Rivera painted all twenty-seven panels in the court himself. While methodical and almost mechanical in his persistence, he tried to maintain spontaneity even though the fresco technique of painting on wet plaster required him to plan carefully. Before Rivera began to paint, the panels were covered with several layers of sand and lime plaster, following a 15th-century recipe for fresco. Each succeeding layer contained less sand so that the final coat would be as smooth as marble.

Small sketches of each panel were enlarged to final size and pinned in place to allow Rivera to envision the final work. These full-scale drawings were called cartoons. Traditionally, cartoons are perforated along the drawn lines so that a fine powder, called pounce, can be dusted over them, thus transferring the image to the wall. The thirteen cartoons in the museum's collection have no perforations, and this is an indication that Rivera regarded them as more than working drawings. These huge drawings, unique because of their size and excellent preservation, are works of art in their own right.

Rivera's drawings were then traced onto tissue paper which was next perforated and pinned to the walls so that the guidelines could be pounced onto the second-to-last coat of plaster. The final coat of plaster was applied in small sections following major compositional lines to hide seams, and the mineral pigments were applied while the plaster was still wet. As it dried, the pigments reacted with the calcium hydroxide of the plaster and hardened, resulting in a chemically inert and moisture-proof surface.

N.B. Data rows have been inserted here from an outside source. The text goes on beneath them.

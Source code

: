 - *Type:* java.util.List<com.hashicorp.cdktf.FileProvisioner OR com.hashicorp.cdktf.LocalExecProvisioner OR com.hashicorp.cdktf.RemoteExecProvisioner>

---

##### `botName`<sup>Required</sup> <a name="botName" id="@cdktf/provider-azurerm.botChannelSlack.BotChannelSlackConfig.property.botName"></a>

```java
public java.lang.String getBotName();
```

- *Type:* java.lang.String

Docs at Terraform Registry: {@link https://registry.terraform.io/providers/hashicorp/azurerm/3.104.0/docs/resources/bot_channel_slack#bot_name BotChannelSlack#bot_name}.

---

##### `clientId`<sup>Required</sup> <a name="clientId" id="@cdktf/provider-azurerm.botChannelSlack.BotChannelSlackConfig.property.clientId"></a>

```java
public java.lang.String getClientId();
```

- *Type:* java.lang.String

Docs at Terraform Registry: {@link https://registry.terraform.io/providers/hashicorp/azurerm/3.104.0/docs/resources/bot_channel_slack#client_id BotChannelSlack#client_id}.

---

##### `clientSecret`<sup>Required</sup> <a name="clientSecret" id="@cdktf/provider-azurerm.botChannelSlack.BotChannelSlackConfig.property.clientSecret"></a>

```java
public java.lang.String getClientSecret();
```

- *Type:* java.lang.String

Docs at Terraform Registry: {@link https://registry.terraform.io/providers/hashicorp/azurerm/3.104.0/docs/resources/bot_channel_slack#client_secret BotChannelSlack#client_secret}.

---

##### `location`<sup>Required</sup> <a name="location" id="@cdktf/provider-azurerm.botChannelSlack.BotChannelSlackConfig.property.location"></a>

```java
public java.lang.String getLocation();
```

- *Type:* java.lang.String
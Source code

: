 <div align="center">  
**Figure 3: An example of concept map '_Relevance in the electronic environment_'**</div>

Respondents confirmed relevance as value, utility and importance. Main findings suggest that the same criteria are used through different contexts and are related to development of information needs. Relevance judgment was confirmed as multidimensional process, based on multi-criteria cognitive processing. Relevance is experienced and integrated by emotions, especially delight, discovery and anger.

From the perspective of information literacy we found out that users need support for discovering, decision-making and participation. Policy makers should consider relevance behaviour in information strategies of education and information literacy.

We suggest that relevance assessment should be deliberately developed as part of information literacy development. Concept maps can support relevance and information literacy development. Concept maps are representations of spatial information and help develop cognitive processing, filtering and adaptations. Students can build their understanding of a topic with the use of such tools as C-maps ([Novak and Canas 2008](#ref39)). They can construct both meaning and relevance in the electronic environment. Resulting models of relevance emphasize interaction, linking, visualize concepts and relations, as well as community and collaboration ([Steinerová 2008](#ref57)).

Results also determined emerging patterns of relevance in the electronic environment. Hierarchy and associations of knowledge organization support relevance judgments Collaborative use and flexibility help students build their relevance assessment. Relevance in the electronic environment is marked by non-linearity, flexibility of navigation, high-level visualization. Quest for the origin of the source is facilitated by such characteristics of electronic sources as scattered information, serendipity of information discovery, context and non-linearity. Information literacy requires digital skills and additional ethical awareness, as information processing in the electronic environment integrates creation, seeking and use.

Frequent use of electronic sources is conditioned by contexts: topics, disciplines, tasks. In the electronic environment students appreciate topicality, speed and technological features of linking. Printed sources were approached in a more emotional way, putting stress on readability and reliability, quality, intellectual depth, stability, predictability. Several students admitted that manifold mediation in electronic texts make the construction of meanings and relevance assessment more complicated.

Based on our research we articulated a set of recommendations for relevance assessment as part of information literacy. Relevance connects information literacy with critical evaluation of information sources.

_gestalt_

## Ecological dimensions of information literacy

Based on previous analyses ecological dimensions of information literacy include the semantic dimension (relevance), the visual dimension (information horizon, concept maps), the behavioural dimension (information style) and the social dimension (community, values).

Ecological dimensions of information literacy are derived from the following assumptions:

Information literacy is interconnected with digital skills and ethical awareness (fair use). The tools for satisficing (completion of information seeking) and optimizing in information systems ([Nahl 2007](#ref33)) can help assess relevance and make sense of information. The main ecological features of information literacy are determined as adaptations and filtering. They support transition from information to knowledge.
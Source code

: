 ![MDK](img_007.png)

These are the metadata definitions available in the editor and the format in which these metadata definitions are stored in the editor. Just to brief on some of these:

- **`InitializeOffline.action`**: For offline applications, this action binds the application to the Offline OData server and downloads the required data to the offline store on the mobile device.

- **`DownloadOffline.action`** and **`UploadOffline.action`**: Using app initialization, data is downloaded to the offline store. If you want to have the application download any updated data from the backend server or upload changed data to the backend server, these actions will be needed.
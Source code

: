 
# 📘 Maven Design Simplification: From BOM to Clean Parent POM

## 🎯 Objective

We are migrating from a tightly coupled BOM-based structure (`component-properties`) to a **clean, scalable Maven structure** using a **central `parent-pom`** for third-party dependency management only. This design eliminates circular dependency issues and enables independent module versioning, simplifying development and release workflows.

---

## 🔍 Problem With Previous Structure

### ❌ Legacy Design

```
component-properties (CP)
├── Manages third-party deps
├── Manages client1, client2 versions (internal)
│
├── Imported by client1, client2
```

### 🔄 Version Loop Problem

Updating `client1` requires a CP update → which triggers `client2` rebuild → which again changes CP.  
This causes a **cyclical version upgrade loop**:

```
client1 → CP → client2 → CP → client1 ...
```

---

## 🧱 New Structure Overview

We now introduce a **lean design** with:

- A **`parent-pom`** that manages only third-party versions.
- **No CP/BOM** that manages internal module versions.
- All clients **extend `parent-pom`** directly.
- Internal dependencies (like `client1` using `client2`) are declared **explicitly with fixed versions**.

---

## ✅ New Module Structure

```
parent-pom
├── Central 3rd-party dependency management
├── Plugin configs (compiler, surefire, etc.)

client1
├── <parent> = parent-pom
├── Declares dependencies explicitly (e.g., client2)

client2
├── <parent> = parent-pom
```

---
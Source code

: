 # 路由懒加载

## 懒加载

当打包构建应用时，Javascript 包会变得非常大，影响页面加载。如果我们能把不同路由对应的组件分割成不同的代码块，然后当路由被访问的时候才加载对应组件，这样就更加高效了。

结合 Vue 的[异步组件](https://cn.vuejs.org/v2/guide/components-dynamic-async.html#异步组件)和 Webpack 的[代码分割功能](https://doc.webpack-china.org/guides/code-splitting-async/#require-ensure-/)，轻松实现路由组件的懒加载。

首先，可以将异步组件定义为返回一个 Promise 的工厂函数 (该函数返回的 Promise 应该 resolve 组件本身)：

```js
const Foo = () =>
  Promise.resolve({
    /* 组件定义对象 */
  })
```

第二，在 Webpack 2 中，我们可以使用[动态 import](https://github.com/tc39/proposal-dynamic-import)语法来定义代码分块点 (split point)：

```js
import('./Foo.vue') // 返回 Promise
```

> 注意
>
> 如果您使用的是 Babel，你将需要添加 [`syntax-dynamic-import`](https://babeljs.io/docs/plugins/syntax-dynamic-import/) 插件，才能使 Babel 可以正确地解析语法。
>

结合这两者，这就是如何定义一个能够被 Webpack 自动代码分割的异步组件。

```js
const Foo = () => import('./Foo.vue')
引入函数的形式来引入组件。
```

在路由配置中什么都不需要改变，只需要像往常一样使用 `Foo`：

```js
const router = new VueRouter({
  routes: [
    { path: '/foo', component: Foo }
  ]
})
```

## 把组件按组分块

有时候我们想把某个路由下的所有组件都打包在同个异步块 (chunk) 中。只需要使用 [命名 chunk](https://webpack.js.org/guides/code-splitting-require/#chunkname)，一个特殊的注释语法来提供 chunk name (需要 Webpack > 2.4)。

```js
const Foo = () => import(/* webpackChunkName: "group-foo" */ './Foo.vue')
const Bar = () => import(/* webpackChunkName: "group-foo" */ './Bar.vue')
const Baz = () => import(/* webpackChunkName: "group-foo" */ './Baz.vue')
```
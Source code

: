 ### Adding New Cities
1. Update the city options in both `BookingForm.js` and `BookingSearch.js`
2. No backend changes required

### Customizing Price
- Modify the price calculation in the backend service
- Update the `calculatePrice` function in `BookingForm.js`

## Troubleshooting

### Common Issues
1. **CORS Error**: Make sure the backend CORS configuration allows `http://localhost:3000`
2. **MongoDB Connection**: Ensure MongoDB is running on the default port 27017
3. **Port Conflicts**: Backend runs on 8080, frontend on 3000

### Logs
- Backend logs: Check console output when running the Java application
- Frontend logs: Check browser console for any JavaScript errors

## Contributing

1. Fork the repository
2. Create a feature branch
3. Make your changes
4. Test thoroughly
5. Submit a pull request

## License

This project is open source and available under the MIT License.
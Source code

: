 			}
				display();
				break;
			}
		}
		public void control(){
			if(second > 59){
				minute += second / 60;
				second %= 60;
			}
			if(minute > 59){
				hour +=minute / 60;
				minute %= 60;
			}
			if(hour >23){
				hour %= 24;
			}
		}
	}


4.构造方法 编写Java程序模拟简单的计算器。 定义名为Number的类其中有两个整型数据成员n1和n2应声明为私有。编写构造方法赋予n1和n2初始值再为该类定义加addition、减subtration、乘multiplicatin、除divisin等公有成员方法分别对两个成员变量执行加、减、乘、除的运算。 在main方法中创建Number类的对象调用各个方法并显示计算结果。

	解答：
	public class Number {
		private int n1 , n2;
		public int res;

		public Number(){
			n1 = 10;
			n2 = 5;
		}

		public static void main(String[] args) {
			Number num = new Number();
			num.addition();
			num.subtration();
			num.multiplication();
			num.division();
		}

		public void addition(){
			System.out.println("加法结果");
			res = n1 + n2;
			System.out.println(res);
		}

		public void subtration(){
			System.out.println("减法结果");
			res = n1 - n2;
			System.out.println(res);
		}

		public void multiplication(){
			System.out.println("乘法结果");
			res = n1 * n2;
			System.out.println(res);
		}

Depending upon the humidity and temperature in the museum, Rivera had between eight and sixteen hours in which to work before the plaster set. In order to make best use of natural light, he would begin painting the black outlines and the gray shading before dawn under incandescent light. By dawn the monochrome outline of a particular section would be complete, and the artist could work in color by the natural light of the day.